The other day I decided to read all Dorothy L. Sayers’ Peter Wimsey novels again. Except for those featuring Harriet Vane, they can be read as standalones and I’ve done that often, but I’ve never read them in order. Sorting them into that order on the shelf meant that I had to look at the dates they were published and I found that the first - ‘Whose Body?’ - came out in 1923. A hundred years, and I don’t think any of the Wimseys have been out of print since.
The stories are of their time. They reflect the language, attitudes, aspirations and prejudices of that time so, naturally, one encounters characters who express views which are chauvinistic, racist, class-ridden. But – and sensitivity monitors please note – it is clear over and over again that these are not the views of the author. Again and again, through Wimsey, she exposes these attitudes for what they are – unworthy of any decent person. Sometimes she is comedic, as with Wimsey’s delight in showing up his sister-in-law for the snob she is. Often she is sensitive, sympathetic, non-judgmental.
Wimsey, in ‘Whose Body?’ is, as one would expect in this first of the series, still unrefined but, embryonic though his character is, it embodies what he will become. That development can be traced through the sequence of novels to its apogee in what I consider to be Sayers’ finest Wimsey novel, ‘Gaudy Night’.
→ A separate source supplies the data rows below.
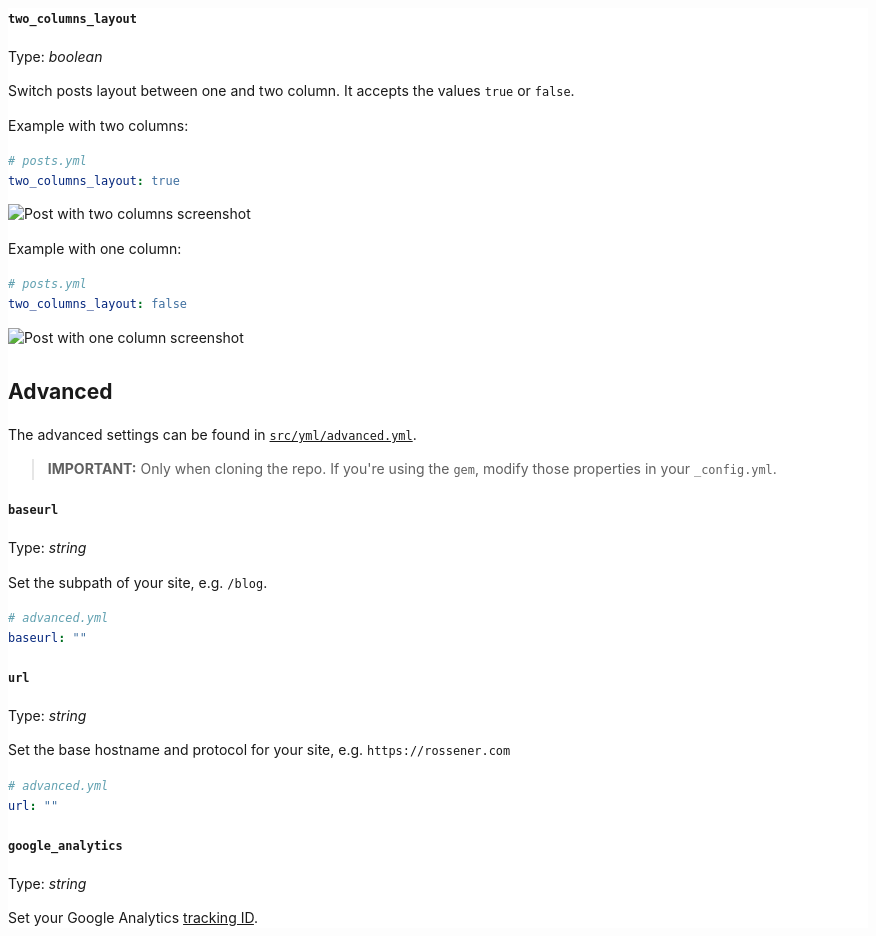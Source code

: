 #### `two_columns_layout`

Type: *boolean*

Switch posts layout between one and two column. It accepts the values `true` or `false`.

Example with two columns:

```yaml
# posts.yml
two_columns_layout: true
```

![Post with two columns screenshot](https://res.cloudinary.com/dm7h7e8xj/image/upload/v1566476793/two-columns-screenshot_phumrl.jpg)

Example with one column:

```yaml
# posts.yml
two_columns_layout: false
```

![Post with one column screenshot](https://res.cloudinary.com/dm7h7e8xj/image/upload/v1566476792/one-column-screenshot_m1k0xt.jpg)

## Advanced

The advanced settings can be found in [`src/yml/advanced.yml`](https://github.com/thiagorossener/jekflix-template/blob/master/src/yml/advanced.yml).

> **IMPORTANT:** Only when cloning the repo. If you're using the `gem`, modify those properties in your `_config.yml`.

#### `baseurl`

Type: *string*

Set the subpath of your site, e.g. `/blog`.

```yaml
# advanced.yml
baseurl: ""
```

#### `url`

Type: *string*

Set the base hostname and protocol for your site, e.g. `https://rossener.com`

```yaml
# advanced.yml
url: ""
```

#### `google_analytics`

Type: *string*

Set your Google Analytics [tracking ID](https://www.youtube.com/watch?v=Mtzl4tkVdbI).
All the novels tell stories of criminal investigation, but all deal, too, with human frailties. This, I think, is why they work so well. Wimsey, well acquainted with his own weaknesses, has understanding and empathy. In ‘Gaudy Night’ Sayers runs her mystery in parallel with the matter of integrity: personal, professional, academic, interweaving and balancing the two strands in masterly fashion. I wouldn’t want to be without any of the Wimsey novels, but if I could only have one, it would have to be this.